> _TASK DESCRIPTION_
Your task is to reproduce, exactly and only, the lines running from the line containing "先去编译，然后按照提示去做，你会得到一个first.txt文件（在同一个目录下）" to the end of the data below, both included.

-- Opening Marker --

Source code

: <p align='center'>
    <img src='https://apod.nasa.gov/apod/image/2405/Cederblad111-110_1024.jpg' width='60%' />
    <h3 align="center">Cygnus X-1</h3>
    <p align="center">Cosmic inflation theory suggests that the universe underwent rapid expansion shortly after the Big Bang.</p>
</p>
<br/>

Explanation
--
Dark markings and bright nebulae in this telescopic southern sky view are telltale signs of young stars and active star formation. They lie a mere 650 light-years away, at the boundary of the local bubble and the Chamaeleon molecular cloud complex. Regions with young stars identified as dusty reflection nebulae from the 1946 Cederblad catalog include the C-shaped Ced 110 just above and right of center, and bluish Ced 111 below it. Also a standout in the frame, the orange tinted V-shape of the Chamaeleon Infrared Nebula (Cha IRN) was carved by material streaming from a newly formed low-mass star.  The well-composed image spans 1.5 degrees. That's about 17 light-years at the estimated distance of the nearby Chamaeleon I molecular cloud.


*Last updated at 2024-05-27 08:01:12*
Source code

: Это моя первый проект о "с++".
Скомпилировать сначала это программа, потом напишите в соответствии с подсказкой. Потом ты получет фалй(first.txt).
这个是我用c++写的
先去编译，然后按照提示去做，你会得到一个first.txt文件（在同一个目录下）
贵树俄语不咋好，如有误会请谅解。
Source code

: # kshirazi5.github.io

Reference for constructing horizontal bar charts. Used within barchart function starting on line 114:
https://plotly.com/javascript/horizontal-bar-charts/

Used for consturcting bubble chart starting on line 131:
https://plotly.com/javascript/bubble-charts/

-- Closing Marker --

> _SOLUTION FOR THIS TASK_
先去编译，然后按照提示去做，你会得到一个first.txt文件（在同一个目录下）
贵树俄语不咋好，如有误会请谅解。
Source code

: # kshirazi5.github.io

Reference for constructing horizontal bar charts. Used within barchart function starting on line 114:
https://plotly.com/javascript/horizontal-bar-charts/

Used for consturcting bubble chart starting on line 131:
https://plotly.com/javascript/bubble-charts/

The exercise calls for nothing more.